Monday was the last day residents could turn in candidate affidavits and the required 25 signatures from district constituents to run for City Council.
The District I and II seats are the only ones being contested in the November election. Incumbent Paul Strong is running uncontested in District III and incumbent Steve Ivancie does not have a challenger for the at-large seat.
In District I, former city employee Sue Dellinger will run against incumbent Bud Romberg.
Brenner, who served on the council for four years, will run against Planning Commission Chair Kathi Meyer and Marcus Williams for the District II seat. Meyer and Williams announced their candidacies more than a month ago.
It will be the second time Brenner has run for the District II seat. He lost to Loui Antonucci in 2001.
In the two years that he has been off the council, Brenner has been involved in the Routt County Planning Commission and the Steamboat Springs Community Area Plan Update. He also has spoke out against a proposed water consolidation going before the voters and for obtaining recreational water rights.
"I realized that I still cared about what happens in our community. I still follow things in the community and I haven't lost a sense of involvement," he said.
Meyer, who ran for the at-large position in 2001 and lost to Ivancie by 41 votes, said she was glad to see competition in the District II race and said it should spark good discussion about community issues.

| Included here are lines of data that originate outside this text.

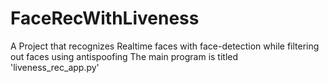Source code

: # FaceRecWithLiveness
A Project that recognizes Realtime faces with face-detection while filtering out faces using antispoofing
The main program is titled 'liveness_rec_app.py'
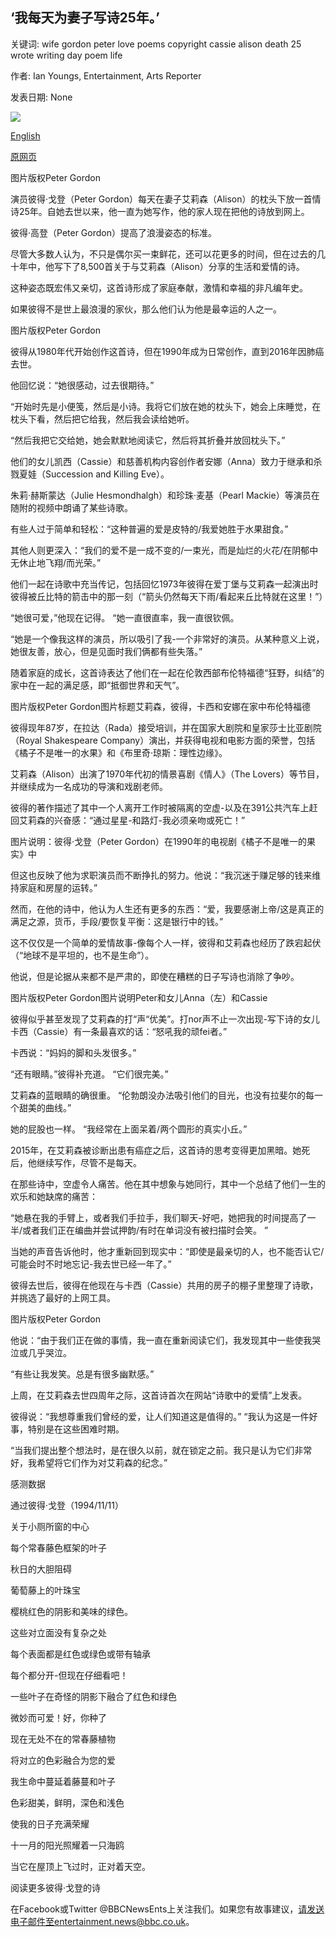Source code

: ## ‘我每天为妻子写诗25年。’

关键词: wife gordon peter love poems copyright cassie alison death 25 wrote writing day poem life

作者: Ian Youngs, Entertainment, Arts Reporter

发表日期: None

![](https://ichef.bbci.co.uk/news/1024/branded_news/140E4/production/_112384128_pa2.jpg)

[English](%E2%80%98I%20wrote%20my%20wife%20a%20poem%20every%20day%20for%2025%20years%E2%80%99.md)

[原网页](https://www.bbc.com/news/entertainment-arts-52684519)

图片版权Peter Gordon

演员彼得·戈登（Peter Gordon）每天在妻子艾莉森（Alison）的枕头下放一首情诗25年。自她去世以来，他一直为她写作，他的家人现在把他的诗放到网上。

彼得·高登（Peter Gordon）提高了浪漫姿态的标准。

尽管大多数人认为，不只是偶尔买一束鲜花，还可以花更多的时间，但在过去的几十年中，他写下了8,500首关于与艾莉森（Alison）分享的生活和爱情的诗。

这种姿态既宏伟又亲切，这首诗形成了家庭奉献，激情和幸福的非凡编年史。

如果彼得不是世上最浪漫的家伙，那么他们认为他是最幸运的人之一。

图片版权Peter Gordon

彼得从1980年代开始创作这首诗，但在1990年成为日常创作，直到2016年因肺癌去世。

他回忆说：“她很感动，过去很期待。”

“开始时先是小便笺，然后是小诗。我将它们放在她的枕头下，她会上床睡觉，在枕头下看，然后把它给我，然后我会读给她听。

“然后我把它交给她，她会默默地阅读它，然后将其折叠并放回枕头下。”

他们的女儿凯西（Cassie）和慈善机构内容创作者安娜（Anna）致力于继承和杀戮夏娃（Succession and Killing Eve）。

朱莉·赫斯蒙达（Julie Hesmondhalgh）和珍珠·麦基（Pearl Mackie）等演员在随附的视频中朗诵了某些诗歌。

有些人过于简单和轻松：“这种普遍的爱是皮特的/我爱她胜于水果甜食。”

其他人则更深入：“我们的爱不是一成不变的/一束光，而是灿烂的火花/在阴郁中无休止地飞翔/而光荣。”

他们一起在诗歌中充当传记，包括回忆1973年彼得在爱丁堡与艾莉森一起演出时彼得被丘比特的箭击中的那一刻（“箭头仍然每天下雨/看起来丘比特就在这里！”）

“她很可爱，”他现在记得。 “她一直很直率，我一直很钦佩。

“她是一个像我这样的演员，所以吸引了我-一个非常好的演员。从某种意义上说，她很友善，放心，但是见面时我们俩都有些失落。”

随着家庭的成长，这首诗表达了他们在一起在伦敦西部布伦特福德“狂野，纠结”的家中在一起的满足感，即“抵御世界和天气”。

图片版权Peter Gordon图片标题艾莉森，彼得，卡西和安娜在家中布伦特福德

彼得现年87岁，在拉达（Rada）接受培训，并在国家大剧院和皇家莎士比亚剧院（Royal Shakespeare Company）演出，并获得电视和电影方面的荣誉，包括《橘子不是唯一的水果》和《布里奇·琼斯：理性边缘》。

艾莉森（Alison）出演了1970年代初的情景喜剧《情人》（The Lovers）等节目，并继续成为一名成功的导演和戏剧老师。

彼得的著作描述了其中一个人离开工作时被隔离的空虚-以及在391公共汽车上赶回艾莉森的兴奋感：“通过星星-和路灯-我必须亲吻或死亡！”

图片说明：彼得·戈登（Peter Gordon）在1990年的电视剧《橘子不是唯一的果实》中

但这也反映了他为求职演员而不断挣扎的努力。他说：“我沉迷于赚足够的钱来维持家庭和房屋的运转。”

然而，在他的诗中，他认为人生还有更多的东西：“爱，我要感谢上帝/这是真正的满足之源，货币，手段/要恢复平衡：这是银行中的钱。”

这不仅仅是一个简单的爱情故事-像每个人一样，彼得和艾莉森也经历了跌宕起伏（“地球不是平坦的，也不是生命”）。

他说，但是论据从来都不是严肃的，即使在糟糕的日子写诗也消除了争吵。

图片版权Peter Gordon图片说明Peter和女儿Anna（左）和Cassie

彼得似乎甚至发现了艾莉森的打“声“优美”。打nor声不止一次出现-写下诗的女儿卡西（Cassie）有一条最喜欢的话：“怒吼我的顽fei者。”

卡西说：“妈妈的脚和头发很多。”

“还有眼睛。”彼得补充道。 “它们很完美。”

艾莉森的蓝眼睛的确很重。 “伦勃朗没办法吸引他们的目光，也没有拉斐尔的每一个甜美的曲线。”

她的屁股也一样。 “我经常在上面呆着/两个圆形的真实小丘。”

2015年，在艾莉森被诊断出患有癌症之后，这首诗的思考变得更加黑暗。她死后，他继续写作，尽管不是每天。

在那些诗中，空虚令人痛苦。他在其中想象与她同行，其中一个总结了他们一生的欢乐和她缺席的痛苦：

“她悬在我的手臂上，或者我们手拉手，我们聊天-好吧，她把我的时间提高了一半/或者我们正在编曲并尝试押韵/有时在单词没有被扫描时会笑。 ”

当她的声音告诉他时，他才重新回到现实中：“即使是最亲切的人，也不能否认它/可能会时不时地忘记-我去世已经一年了。”

彼得去世后，彼得在他现在与卡西（Cassie）共用的房子的棚子里整理了诗歌，并挑选了最好的上网工具。

图片版权Peter Gordon

他说：“由于我们正在做的事情，我一直在重新阅读它们，我发现其中一些使我哭泣或几乎哭泣。

“有些让我发笑。总是有很多幽默感。”

上周，在艾莉森去世四周年之际，这首诗首次在网站“诗歌中的爱情”上发表。

彼得说：“我想尊重我们曾经的爱，让人们知道这是值得的。” “我认为这是一件好事，特别是在这些困难时期。

“当我们提出整个想法时，是在很久以前，就在锁定之前。我只是认为它们非常好，我希望将它们作为对艾莉森的纪念。”

感测数据

通过彼得·戈登（1994/11/11）

关于小厕所窗的中心

每个常春藤色框架的叶子

秋日的大胆阻碍

葡萄藤上的叶珠宝

樱桃红色的阴影和美味的绿色。

这些对立面没有复杂之处

每个表面都是红色或绿色或带有轴承

每个都分开-但现在仔细看吧！

一些叶子在奇怪的阴影下融合了红色和绿色

微妙而可爱！好，你种了

现在无处不在的常春藤植物

将对立的色彩融合为您的爱

我生命中蔓延着藤蔓和叶子

色彩甜美，鲜明，深色和浅色

使我的日子充满荣耀

十一月的阳光照耀着一只海鸥

当它在屋顶上飞过时，正对着天空。

阅读更多彼得·戈登的诗

在Facebook或Twitter @BBCNewsEnts上关注我们。如果您有故事建议，请发送电子邮件至entertainment.news@bbc.co.uk。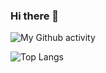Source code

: ### Hi there 👋

![My Github activity](http://github-readme-stats-git-master-iamgruuten.vercel.app/api?username=iamgruuten&show_icons=true&theme=radical&count_private=true)

![Top Langs](http://github-readme-stats-git-master-iamgruuten.vercel.app/api/top-langs/?username=iamgruuten&layout=compact&count_private=true)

"There are three really different people with really different backgrounds. That is what we need for discussion," she said.
When Meyer ran against Ivancie last election, they had similar views on affordable housing, working with constituents and the belief that the city needs to manage growth.
Later in the race, they differed on the role of the business community, with Meyer in favor of the proposed transportation tax.
"My sense, the differences will be evident from day one," Meyer said about this year's race.
Williams could not be reached for comment.
Strong is glad to not have to raise money or run ads in his bid for City Council, but he wishes there was more participation.
"I do think it is unfortunate we don't have more people interested in serving our community," he said. "It is unfortunate when we don't have an opportunity to make choices."